Our son raised three pigs for slaughter last year and is raising 6 this winter.  I will tell you this, raising pigs through the winter is better than in the spring!  Our temps get quite hot in spring and summer and the pig smell increase with the temps.    We will only raise them through the winter now.  It only takes 6 months if you are feeding out to butcher.  So this batch of piglet we got last week will be ready in Feb or March depending on size. 

We feed a mix made by a local mill and plenty of vegetatarian scraps.  They are easy to please and will eat most anything.  No meat for ours though.

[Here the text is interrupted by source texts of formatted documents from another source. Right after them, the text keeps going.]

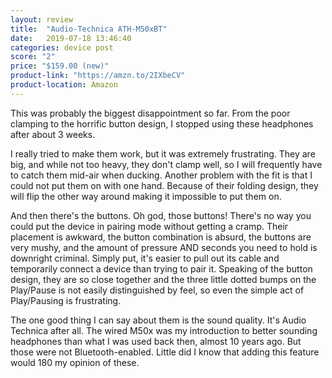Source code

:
 ```yaml
---
layout: review
title:  "Audio-Technica ATH-M50xBT"
date:   2019-07-18 13:46:40
categories: device post
score: "2"
price: "$159.00 (new)"
product-link: "https://amzn.to/2IXbeCV"
product-location: Amazon
---
```

This was probably the biggest disappointment so far. From the poor clamping to the horrific button design, I stopped using these headphones after about 3 weeks. 

I really tried to make them work, but it was extremely frustrating. They are big, and while not too heavy, they don't clamp well, so I will frequently have to catch them mid-air when ducking. Another problem with the fit is that I could not put them on with one hand. Because of their folding design, they will flip the other way around making it impossible to put them on. 

And then there's the buttons. Oh god, those buttons! There's no way you could put the device in pairing mode without getting a cramp. Their placement is awkward, the button combination is absurd, the buttons are very mushy, and the amount of pressure AND seconds you need to hold is downright criminal. Simply put, it's easier to pull out its cable and temporarily connect a device than trying to pair it.
Speaking of the button design, they are so close together and the three little dotted bumps on the Play/Pause is not easily distinguished by feel, so even the simple act of Play/Pausing is frustrating.

The one good thing I can say about them is the sound quality. It's Audio Technica after all. The wired M50x was my introduction to better sounding headphones than what I was used back then, almost 10 years ago. But those were not Bluetooth-enabled. Little did I know that adding this feature would 180 my opinion of these.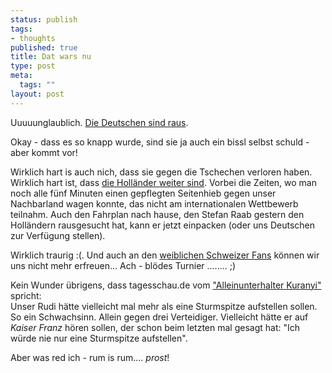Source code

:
 ```yaml
--- 
status: publish
tags: 
- thoughts
published: true
title: Dat wars nu
type: post
meta: 
  tags: ""
layout: post
---
```

Uuuuunglaublich. <a href="http://www.kicker.de/content/spielplan/spielbericht.asp?folder=28200&object=662727&liga=107&saison=2004&spieltag=3&spielpaarung=662727&turnier=559&bvc_atab=4" title="http://www.kicker.de/content/spielplan/spielbericht.asp?folder=28200&object=662727&liga=107&saison=2004&spieltag=3&spielpaarung=662727&turnier=559&bvc_atab=4" onmouseover="window.status='http://www.kicker.de/content/spielplan/spielbericht.asp?folder=28200&object=662727&liga=107&saison=2004&spieltag=3&spielpaarung=662727&turnier=559&bvc_atab=4';return true;" onmouseout="window.status='';return true;">Die Deutschen sind raus</a>.

<img border="0" hspace="5" align="left" src="/wp-content/olduploads/fussball.serendipityThumb.jpg" alt=""  />Okay - dass es so knapp wurde, sind sie ja auch ein bissl selbst schuld - aber kommt vor!

Wirklich hart is auch nich, dass sie gegen die Tschechen verloren haben. Wirklich hart ist, dass <a href="http://euro2004.ard.de/em2004/nachrichten/news200406/23/niederlande_lettland_spielbericht.jhtml" title="http://euro2004.ard.de/em2004/nachrichten/news200406/23/niederlande_lettland_spielbericht.jhtml" onmouseover="window.status='http://euro2004.ard.de/em2004/nachrichten/news200406/23/niederlande_lettland_spielbericht.jhtml';return true;" onmouseout="window.status='';return true;">die Holländer weiter sind</a>. Vorbei die Zeiten, wo man noch alle fünf Minuten einen gepflegten Seitenhieb gegen unser Nachbarland wagen konnte, das nicht am internationalen Wettbewerb teilnahm. Auch den Fahrplan nach hause, den Stefan Raab gestern den Holländern rausgesucht hat, kann er jetzt einpacken (oder uns Deutschen zur Verfügung stellen).

Wirklich traurig :(. Und auch an den <a href="http://www.transmitterblog.ch/stories/4553/" title="http://www.transmitterblog.ch/stories/4553/" onmouseover="window.status='http://www.transmitterblog.ch/stories/4553/';return true;" onmouseout="window.status='';return true;">weiblichen Schweizer Fans</a> können wir uns nicht mehr erfreuen... Ach - blödes Turnier ........ ;)

Kein Wunder übrigens, dass tagesschau.de vom <a href="http://euro2004.ard.de/em2004/nachrichten/news200406/23/deutschland_tschechien_spielbericht.jhtml" title="http://euro2004.ard.de/em2004/nachrichten/news200406/23/deutschland_tschechien_spielbericht.jhtml" onmouseover="window.status='http://euro2004.ard.de/em2004/nachrichten/news200406/23/deutschland_tschechien_spielbericht.jhtml';return true;" onmouseout="window.status='';return true;">&quot;Alleinunterhalter Kuranyi&quot;</a> spricht:
            <br /><!--more-->Unser Rudi hätte vielleicht mal mehr als eine Sturmspitze aufstellen sollen. So ein Schwachsinn. Allein gegen drei Verteidiger.
Vielleicht hätte er auf <i>Kaiser Franz</i> hören sollen, der schon beim letzten mal gesagt hat: &quot;Ich würde nie nur eine Sturmspitze aufstellen&quot;.

Aber was red ich - rum is rum.... *prost*!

Fencing is the biggest issue.  Pretend you need to contain a wild bull and build a fence accordingly.  Then they probably won't get out.  For ours we concreted wood posts every 8 feet.  Attached 1x6s with 1 inch gaps on the bottom half.  We then added hog paneling on the inside burying it about 1 foot underground.  The gate is 4 feet but has boards running behind it to step over so they won't charge out when it is opened.
http://www.backyardherds.com/forum/uploads/3338_img_6648.jpg[/img

The pigs were very entertaining and loved scratches on the back.  They are just so cute when they are little.  They were so big by butcher time though, we were all ready for them to go.  The pork is the best we have ever had by far!  Very rewarding.  As long as we have our farm, we will raise a few pigs each year.:thumbsup


----------



## aggieterpkatie (Sep 28, 2011)

redfarmhouse said:
			
		

> Fencing is the biggest issue.  Pretend you need to contain a wild bull and build a fence accordingly.  Then they probably won't get out.  For ours we concreted wood posts every 8 feet.  Attached 1x6s with 1 inch gaps on the bottom half.  We then added hog paneling on the inside burying it about 1 foot underground.  The gate is 4 feet but has boards running behind it to step over so they won't charge out when it is opened.
> http://www.backyardherds.com/forum/...guys do a great job with your livestock pens!


----------



## laughing man (Oct 3, 2011)

buy pigs and build a fence and dive in... a world of fun and rewards :bun


----------



## Truscifi (Oct 4, 2011)

Our first pig is almost ready for freezer camp.  She is a bit over 150lbs, and we are hoping to get her up to 200lbs.  It is slower going than we expected - maybe because we let her free range on a half acre.  On the other hand, she's very happy.


----------



## Roll farms (Oct 4, 2011)

If you're planning on having it butchered somewhere....make your appt. in advance by several months.  Summer is 4-H time.  So when I called in July to have my Feb. pig butchered, they said, "Sorry, we're booked through Oct.".

He was 320# by the time he got in there.  WAYYY bigger than we intended.


----------



## daniel-delarosa (Oct 6, 2011)

Cost wise, do you come out ahead if you raise your own pig or is it worth just buying one off the butcher?  I have been talking about getting a pig and everyone says you cant feed one that long for what you can just buy a grown one for.


----------



## freemotion (Oct 7, 2011)

It depends on what your goals are and what you have available to you.  I jumped right in because knowing what is in my food is very important to me and commercial pork is one of the....if not THE...."dirtiest" animal foods out there, with all the antibiotics and overcrowding and such.  Pastured pork is amazingly healthy and so is the lard from it, which is fantastic for cooking.  

I managed to raise mine for a fraction of the cost of buying by being creative and doing a bit of extra work.  I finish them for free by gleaning from local farms and getting leftovers from local restaurants.  I've also fed hundreds of pounds of acorns picked up in suburban neighborhoods via a craigslist ad.  And the lawn clippings from two rather large untreated lawns.  Mine are raised on pasture, so they do a bit of foraging, especially in the beginning.  They tear up the pasture quite a bit, though.  But also improving it by plowing in enormous amounts of organic material in the form of corn cobs and husks (free corn from fall decorating stalks), acorn shells, grass, leaves, and anything they don't eat.


----------